It’s easy to enjoy poker when we’re choosing which tournament to watch. When focused on strategic improvements, there’s also a progressive enjoyment to be found in improvements you can make to your own game. When poker crops up in Hollywood films, however, most poker fans will be gritting their teeth, hoping that the makers are able to make it through what is something of a movie minefield. Will the makers be able to make the poker convincing and truthful while still being entertaining enough to justify its use in the film? Unless poker is the movie’s genre, it can be a tricky balance to make.
In the 1973 film The Sting, starring Robert Redford and Paul Newman, the art of the con is explored as both characters cross and double-cross those around them.
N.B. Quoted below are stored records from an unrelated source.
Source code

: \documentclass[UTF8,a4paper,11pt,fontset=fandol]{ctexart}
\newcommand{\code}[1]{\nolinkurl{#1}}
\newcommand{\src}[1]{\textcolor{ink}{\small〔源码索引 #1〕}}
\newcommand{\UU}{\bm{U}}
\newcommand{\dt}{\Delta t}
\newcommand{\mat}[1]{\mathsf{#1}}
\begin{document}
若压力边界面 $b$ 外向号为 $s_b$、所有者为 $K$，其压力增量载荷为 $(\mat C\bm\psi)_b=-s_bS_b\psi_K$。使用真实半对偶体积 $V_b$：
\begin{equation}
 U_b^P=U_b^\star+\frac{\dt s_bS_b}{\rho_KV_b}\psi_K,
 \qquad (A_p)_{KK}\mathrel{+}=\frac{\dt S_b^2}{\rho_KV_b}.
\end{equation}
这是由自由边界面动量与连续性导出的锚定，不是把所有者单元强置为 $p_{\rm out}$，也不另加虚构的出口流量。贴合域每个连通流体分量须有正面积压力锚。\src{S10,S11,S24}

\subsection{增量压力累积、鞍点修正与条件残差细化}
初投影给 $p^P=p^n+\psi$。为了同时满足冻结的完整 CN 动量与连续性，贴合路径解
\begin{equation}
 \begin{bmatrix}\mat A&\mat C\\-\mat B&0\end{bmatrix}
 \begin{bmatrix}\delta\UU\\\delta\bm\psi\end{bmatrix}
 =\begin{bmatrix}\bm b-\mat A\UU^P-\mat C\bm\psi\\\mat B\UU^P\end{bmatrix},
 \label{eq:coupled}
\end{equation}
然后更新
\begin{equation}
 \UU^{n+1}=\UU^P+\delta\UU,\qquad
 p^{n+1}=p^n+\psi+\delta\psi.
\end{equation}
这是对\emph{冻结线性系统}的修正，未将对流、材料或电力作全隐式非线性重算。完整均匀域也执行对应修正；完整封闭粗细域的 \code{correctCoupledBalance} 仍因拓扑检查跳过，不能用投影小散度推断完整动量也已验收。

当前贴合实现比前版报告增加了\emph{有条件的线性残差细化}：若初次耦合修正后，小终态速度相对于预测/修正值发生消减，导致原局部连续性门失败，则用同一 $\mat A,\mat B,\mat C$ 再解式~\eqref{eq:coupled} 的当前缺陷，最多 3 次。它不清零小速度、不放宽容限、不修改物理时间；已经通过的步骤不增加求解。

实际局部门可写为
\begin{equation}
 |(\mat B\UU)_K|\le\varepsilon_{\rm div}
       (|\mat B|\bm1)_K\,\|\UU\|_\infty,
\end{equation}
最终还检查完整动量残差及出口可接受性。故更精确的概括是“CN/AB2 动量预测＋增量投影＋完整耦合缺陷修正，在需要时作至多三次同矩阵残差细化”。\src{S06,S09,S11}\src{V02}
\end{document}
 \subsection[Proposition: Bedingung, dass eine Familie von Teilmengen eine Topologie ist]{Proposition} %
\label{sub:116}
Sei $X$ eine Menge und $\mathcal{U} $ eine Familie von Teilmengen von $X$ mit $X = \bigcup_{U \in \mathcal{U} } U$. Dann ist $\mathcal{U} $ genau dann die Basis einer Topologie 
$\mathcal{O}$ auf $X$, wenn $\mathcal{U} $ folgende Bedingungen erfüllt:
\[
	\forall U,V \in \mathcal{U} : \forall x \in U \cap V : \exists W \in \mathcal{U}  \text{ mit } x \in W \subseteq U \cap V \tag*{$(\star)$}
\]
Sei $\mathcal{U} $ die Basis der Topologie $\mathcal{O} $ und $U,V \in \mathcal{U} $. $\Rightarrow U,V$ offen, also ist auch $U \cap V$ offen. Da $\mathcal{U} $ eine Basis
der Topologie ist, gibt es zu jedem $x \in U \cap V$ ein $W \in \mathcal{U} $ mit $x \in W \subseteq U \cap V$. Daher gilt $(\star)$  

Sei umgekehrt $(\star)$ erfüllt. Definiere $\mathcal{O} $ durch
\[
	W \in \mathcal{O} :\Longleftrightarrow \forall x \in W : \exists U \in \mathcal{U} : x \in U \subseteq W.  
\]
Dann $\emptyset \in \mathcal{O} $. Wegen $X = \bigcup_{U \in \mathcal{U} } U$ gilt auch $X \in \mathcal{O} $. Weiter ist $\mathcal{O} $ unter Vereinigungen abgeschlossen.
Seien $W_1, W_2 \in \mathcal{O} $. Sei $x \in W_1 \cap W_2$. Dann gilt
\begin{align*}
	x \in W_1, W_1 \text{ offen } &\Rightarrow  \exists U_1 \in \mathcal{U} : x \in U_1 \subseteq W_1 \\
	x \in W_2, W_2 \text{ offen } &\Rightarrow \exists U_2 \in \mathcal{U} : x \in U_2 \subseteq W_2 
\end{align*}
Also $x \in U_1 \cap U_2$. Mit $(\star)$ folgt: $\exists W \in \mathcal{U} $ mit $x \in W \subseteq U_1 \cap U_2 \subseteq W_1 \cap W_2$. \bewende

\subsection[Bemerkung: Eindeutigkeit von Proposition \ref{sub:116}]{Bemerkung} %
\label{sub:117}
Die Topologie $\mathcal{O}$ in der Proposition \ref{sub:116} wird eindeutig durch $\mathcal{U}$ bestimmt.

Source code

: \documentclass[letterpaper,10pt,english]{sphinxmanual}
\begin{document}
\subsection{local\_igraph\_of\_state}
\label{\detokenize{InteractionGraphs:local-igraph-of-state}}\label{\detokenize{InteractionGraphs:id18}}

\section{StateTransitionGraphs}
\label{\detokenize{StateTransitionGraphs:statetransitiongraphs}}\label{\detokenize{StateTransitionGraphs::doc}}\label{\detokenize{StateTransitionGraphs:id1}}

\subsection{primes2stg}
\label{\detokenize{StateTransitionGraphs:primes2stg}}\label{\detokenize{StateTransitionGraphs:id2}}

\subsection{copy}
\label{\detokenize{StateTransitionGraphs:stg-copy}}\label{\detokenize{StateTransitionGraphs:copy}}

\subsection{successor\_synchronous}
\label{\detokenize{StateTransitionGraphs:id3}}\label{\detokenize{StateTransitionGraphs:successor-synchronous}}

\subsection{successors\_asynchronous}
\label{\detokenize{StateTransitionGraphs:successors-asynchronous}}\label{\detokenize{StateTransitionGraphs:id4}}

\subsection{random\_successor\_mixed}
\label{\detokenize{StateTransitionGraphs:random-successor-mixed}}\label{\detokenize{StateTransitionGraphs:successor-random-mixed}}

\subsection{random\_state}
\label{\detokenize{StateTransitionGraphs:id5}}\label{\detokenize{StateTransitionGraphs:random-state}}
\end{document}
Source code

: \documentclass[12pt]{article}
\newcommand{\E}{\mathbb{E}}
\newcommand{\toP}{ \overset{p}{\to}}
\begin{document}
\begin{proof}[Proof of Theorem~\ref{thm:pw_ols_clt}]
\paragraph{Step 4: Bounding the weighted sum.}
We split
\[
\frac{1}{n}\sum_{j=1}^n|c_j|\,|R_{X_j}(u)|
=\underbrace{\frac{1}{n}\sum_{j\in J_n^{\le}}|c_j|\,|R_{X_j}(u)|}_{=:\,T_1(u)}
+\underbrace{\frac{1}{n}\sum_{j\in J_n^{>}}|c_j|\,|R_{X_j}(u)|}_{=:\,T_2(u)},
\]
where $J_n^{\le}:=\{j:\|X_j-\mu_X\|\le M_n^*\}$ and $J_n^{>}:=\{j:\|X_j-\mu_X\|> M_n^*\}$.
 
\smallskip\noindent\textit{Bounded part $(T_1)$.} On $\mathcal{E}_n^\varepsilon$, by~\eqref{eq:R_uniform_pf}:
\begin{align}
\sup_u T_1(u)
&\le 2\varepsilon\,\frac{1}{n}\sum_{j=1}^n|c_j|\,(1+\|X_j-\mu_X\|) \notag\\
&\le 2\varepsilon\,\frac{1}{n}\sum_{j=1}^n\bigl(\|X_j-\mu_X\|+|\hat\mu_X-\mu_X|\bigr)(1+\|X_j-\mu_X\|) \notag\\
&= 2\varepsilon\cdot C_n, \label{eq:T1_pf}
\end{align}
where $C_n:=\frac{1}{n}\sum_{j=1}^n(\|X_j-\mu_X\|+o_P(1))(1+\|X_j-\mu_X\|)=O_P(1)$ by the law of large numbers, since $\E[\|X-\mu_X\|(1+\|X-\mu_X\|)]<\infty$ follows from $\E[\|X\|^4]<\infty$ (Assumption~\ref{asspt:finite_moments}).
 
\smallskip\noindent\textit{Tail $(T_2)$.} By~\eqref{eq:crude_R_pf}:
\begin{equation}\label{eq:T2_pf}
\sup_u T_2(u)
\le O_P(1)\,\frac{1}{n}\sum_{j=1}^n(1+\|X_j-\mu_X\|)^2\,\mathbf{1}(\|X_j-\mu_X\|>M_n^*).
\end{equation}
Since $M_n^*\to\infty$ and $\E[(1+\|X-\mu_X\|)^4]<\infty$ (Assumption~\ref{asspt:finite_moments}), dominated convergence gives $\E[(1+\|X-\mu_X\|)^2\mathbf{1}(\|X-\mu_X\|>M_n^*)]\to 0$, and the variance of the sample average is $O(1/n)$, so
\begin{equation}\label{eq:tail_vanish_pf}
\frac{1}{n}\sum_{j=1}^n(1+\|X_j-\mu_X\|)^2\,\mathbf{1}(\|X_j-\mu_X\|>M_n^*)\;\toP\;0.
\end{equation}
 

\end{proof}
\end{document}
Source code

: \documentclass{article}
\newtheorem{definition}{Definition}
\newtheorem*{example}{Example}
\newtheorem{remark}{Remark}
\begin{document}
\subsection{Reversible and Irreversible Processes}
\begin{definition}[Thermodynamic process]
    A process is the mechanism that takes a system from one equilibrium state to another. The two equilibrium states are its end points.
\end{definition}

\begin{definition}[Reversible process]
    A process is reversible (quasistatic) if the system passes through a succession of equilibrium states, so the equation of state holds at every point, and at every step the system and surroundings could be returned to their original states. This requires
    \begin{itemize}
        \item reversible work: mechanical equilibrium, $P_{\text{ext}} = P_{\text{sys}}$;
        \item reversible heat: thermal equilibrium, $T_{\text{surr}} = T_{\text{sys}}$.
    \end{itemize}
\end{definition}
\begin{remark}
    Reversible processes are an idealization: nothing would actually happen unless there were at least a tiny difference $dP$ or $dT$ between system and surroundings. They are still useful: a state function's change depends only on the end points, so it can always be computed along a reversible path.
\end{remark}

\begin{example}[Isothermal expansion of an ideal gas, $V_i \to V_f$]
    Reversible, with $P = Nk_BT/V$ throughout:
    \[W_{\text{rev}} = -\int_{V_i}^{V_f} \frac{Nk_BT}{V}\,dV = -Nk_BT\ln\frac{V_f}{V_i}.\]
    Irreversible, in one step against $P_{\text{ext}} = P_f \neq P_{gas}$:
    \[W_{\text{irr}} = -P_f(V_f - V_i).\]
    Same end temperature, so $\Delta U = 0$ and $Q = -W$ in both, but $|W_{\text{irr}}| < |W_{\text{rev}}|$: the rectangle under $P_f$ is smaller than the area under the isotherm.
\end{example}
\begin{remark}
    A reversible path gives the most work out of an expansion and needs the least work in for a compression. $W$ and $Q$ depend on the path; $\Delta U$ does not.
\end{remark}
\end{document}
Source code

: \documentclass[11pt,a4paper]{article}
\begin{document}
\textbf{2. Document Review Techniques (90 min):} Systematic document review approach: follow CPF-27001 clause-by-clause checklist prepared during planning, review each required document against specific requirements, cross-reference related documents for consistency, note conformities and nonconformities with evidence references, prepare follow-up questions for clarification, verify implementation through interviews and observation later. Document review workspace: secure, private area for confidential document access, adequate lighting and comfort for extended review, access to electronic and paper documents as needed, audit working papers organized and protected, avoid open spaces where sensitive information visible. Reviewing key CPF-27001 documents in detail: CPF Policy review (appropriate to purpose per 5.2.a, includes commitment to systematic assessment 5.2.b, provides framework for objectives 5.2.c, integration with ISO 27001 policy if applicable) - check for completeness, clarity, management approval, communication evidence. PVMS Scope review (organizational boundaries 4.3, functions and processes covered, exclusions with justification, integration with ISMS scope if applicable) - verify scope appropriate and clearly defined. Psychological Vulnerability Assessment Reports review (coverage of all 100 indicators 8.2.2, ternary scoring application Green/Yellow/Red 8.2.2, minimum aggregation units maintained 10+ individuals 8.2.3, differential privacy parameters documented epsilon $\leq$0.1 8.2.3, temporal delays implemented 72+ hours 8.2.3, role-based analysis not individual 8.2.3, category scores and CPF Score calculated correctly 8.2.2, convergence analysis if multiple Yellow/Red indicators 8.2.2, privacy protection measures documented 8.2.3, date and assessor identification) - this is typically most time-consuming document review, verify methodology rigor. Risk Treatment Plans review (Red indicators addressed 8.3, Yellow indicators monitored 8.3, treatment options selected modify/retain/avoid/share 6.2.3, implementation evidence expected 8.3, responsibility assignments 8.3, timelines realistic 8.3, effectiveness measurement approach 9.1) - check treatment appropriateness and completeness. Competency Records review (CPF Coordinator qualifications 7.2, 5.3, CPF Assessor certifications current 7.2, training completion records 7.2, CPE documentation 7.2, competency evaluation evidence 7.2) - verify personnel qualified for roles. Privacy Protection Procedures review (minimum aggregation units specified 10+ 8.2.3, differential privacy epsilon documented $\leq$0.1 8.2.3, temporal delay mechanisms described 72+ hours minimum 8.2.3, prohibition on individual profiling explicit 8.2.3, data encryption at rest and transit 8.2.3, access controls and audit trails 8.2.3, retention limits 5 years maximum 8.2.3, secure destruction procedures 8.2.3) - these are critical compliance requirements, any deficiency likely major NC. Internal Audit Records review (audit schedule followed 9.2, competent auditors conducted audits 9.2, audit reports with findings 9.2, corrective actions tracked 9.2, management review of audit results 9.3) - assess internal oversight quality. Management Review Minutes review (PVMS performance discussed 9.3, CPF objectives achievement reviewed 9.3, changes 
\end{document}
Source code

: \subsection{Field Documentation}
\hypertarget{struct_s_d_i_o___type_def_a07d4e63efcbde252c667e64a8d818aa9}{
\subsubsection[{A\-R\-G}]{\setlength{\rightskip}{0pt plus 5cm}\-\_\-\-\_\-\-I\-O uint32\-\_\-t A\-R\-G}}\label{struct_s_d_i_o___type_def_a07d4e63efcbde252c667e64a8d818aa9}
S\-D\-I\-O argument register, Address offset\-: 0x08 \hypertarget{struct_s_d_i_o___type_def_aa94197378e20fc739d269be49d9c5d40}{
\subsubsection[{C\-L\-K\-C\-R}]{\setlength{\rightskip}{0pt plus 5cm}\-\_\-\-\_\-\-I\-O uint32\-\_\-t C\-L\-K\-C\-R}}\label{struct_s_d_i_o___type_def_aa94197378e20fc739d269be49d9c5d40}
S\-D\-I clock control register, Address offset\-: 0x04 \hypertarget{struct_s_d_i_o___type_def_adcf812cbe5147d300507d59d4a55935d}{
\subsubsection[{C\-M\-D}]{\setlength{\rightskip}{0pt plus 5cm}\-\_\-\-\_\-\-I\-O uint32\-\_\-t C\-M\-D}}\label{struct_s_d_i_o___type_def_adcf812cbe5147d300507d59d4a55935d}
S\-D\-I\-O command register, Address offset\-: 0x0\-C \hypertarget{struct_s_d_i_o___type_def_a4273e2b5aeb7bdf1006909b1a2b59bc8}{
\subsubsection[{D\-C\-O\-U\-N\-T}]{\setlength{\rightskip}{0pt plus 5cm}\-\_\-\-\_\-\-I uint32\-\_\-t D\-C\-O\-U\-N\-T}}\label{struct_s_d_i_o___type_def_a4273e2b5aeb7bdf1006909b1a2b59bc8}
It makes a lot of sense to include a scene based around a poker table. It’s Paul Newman’s character, Henry ‘Shaw’ Gondorff, starts the scene playing poker at a table which includes his enemy in the film, mob boss Doyle Lonnegan, played by former Bond villain and Jaws victim, Robert Shaw.
“They wouldn’t let you in here if you weren’t a chump!” Gondorff gleefully tells a player in the poker game, and having angered the others in the game, Newman’s character has whittled it down to just two other people, including his enemy, and the ’mark’ in the trick, Lonnegan.
With Lonnegan reloading, the two then clash in the fateful hand, where both men are not going to showdown with the cards they were dealt. The trick is, we see as the audience, knowing where to pitch the final trick.